Smith, outside the Museum. Cade Martin

“My sense is that it’s because he’s an outside artist and visionary,” she says. “He’s a folk artist but he’s not a part of the art scene. He isn’t well known for his art, he’s more well known for the whole picture. It’s the package of Barney and the art that matters more than the art.”

She has put together a small group that is searching for a location in town to keep it free and open for anyone who wants to appreciate an artist who made his mark in folk art.

“If his art, and other art like his, was in one space in San Antonio, people would flock to it,” she says. “It would become huge.”

All of this doesn’t matter to Smith. He just wants to keep making toilet seats until his last day.

“I’ve got ideas running out of my ears,” he says. “I may be making more toilet seats in place of wherever [the collection] goes.”

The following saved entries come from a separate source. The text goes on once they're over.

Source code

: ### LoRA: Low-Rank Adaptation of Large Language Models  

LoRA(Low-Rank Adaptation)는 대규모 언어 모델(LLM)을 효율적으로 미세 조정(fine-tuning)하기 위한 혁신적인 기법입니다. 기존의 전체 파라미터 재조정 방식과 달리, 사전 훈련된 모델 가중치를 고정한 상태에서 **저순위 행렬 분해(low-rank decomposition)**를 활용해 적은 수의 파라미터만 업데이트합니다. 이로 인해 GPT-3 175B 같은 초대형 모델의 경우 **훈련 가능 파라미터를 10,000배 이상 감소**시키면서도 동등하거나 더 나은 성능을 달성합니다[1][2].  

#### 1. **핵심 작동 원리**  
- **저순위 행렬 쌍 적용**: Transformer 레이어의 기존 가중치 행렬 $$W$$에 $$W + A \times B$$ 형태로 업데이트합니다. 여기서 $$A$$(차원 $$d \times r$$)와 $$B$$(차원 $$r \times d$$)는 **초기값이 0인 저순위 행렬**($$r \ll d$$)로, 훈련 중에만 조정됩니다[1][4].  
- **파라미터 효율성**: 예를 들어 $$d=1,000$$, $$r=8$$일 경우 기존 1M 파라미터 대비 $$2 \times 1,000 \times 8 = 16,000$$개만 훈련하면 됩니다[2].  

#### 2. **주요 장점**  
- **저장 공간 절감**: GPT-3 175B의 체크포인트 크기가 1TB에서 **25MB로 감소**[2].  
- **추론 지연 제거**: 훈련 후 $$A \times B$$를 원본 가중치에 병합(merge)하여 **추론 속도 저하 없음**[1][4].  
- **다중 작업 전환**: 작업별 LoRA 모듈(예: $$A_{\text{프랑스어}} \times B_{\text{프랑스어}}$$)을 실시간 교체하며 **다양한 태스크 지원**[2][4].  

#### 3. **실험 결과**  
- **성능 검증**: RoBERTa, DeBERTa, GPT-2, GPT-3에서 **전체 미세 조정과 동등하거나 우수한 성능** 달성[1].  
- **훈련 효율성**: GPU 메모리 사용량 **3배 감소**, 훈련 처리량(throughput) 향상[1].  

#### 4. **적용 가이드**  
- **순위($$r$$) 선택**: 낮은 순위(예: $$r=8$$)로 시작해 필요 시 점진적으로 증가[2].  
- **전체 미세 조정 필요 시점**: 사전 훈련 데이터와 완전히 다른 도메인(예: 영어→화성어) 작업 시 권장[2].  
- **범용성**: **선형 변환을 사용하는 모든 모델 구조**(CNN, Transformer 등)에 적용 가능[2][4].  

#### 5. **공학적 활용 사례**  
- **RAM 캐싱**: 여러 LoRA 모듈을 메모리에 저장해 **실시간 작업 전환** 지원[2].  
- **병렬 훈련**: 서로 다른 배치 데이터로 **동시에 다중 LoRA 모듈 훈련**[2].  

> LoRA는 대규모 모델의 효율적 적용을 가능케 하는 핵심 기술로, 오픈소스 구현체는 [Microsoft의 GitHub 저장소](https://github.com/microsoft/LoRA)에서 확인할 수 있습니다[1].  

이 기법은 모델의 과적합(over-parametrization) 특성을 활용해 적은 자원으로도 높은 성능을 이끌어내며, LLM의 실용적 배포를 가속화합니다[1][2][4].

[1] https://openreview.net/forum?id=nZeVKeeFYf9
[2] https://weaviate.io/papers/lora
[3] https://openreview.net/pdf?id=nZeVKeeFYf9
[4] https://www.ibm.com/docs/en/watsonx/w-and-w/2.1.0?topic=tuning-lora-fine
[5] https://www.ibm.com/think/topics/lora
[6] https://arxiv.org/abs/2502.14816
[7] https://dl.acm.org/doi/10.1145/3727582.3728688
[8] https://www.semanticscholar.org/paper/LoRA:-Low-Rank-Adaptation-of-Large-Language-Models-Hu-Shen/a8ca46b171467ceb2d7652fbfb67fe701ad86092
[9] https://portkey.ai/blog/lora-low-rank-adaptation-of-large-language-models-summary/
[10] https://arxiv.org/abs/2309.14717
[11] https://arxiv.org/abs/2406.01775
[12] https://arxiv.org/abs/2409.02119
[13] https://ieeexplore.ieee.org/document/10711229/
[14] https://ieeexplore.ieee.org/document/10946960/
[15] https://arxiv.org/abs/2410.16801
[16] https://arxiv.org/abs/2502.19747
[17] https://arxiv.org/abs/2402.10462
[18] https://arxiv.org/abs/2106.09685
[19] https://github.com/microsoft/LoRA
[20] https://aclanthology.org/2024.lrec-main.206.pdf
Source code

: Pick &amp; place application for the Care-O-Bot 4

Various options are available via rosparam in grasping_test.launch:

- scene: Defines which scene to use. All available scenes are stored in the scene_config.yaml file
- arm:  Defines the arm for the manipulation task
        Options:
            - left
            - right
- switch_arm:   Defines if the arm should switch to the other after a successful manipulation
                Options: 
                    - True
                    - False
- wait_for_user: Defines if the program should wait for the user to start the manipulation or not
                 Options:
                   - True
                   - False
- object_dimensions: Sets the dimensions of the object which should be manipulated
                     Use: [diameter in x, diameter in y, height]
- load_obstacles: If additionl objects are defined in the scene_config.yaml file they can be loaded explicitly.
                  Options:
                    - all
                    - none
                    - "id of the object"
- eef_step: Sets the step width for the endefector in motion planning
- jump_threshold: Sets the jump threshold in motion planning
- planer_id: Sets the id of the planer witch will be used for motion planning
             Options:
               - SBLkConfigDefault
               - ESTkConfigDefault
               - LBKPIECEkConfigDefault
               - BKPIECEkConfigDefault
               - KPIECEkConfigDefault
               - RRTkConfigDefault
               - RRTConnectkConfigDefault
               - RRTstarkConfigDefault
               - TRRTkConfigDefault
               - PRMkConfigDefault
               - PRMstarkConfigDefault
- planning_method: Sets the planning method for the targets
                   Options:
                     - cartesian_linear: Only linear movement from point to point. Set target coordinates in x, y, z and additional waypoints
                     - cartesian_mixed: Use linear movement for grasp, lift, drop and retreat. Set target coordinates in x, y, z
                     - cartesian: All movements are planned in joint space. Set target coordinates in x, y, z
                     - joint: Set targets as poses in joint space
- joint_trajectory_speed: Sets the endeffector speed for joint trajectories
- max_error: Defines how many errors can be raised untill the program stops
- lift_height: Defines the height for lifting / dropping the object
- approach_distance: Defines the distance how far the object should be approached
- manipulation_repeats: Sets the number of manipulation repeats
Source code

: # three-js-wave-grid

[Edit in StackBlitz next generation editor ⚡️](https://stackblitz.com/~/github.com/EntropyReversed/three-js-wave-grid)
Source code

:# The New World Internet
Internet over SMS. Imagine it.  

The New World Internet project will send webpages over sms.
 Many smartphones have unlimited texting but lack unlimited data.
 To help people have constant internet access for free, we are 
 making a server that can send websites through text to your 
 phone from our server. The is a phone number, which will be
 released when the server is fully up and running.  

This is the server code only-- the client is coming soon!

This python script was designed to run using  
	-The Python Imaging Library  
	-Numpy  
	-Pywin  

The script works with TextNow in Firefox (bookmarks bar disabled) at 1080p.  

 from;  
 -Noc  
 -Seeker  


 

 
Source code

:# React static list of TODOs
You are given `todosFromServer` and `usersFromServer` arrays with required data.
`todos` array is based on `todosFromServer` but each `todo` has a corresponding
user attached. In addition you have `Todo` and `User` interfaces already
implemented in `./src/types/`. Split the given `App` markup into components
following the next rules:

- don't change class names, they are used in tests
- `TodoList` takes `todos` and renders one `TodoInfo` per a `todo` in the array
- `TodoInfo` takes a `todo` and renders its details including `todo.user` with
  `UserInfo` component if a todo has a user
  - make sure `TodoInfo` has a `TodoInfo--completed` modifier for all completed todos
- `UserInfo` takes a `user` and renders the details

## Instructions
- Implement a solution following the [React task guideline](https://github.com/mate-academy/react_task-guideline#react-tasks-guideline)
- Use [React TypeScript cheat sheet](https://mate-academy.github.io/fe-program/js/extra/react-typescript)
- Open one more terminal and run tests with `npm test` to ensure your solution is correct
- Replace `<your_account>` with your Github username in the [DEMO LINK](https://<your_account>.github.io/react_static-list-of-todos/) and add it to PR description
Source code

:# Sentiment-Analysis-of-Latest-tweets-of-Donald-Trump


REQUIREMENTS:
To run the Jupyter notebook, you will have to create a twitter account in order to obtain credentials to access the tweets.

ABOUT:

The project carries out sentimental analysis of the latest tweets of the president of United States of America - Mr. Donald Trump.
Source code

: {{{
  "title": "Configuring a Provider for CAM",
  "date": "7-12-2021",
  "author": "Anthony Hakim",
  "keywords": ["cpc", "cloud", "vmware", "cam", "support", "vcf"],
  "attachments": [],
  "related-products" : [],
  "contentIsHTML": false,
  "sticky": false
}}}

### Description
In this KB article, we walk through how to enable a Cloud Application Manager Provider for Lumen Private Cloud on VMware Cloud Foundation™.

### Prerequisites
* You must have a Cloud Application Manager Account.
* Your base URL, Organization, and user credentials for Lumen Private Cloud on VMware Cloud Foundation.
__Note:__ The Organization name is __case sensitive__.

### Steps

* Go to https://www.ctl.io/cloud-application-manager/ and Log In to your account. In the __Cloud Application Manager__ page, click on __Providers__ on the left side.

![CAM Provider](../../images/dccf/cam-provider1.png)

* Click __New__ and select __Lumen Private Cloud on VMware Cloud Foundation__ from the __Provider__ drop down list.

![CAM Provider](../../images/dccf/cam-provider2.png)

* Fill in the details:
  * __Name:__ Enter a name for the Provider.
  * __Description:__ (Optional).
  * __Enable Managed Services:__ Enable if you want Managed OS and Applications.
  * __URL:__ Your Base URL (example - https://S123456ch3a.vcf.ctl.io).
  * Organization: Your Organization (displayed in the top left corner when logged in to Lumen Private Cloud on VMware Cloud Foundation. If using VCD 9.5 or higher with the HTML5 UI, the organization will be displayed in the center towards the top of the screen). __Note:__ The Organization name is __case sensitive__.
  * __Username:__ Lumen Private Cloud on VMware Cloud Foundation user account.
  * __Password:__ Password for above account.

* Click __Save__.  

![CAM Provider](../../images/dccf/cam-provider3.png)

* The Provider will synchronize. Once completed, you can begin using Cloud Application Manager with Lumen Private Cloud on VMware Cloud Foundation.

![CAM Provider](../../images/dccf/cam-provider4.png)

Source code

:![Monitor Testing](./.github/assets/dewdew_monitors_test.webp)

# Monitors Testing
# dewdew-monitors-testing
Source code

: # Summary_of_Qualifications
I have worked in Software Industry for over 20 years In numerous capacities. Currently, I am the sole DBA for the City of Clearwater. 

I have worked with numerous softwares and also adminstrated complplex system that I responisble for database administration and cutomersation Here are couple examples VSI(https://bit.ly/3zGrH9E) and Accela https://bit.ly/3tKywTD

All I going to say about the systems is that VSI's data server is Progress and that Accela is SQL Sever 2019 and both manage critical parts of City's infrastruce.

<em>When Earth’s Last Picture Is Painted</em>.
When Earth’s Last Picture Is Painted. Cade Martin

If you ask him about his favorite seat, he shows you something less flashy. Centered on the seat is a piece of paper so worn that its words are unreadable. You won’t have to read it, though, as Smith will immediately recite Rudyard Kipling’s poem, “When Earth’s Last Picture Is Painted,” from memory. He’s known it since it was assigned to him in the fifth grade. The poem describes a world with no critics, where everyone works “for the joy of the working,” realizing their own vision.

“It means a lot,” he said. “I’ll eventually paint my last picture and then I’ll be gone from this old world…And I’ve left quite an impression on a lot of people. Everybody needs their day. I got mine.”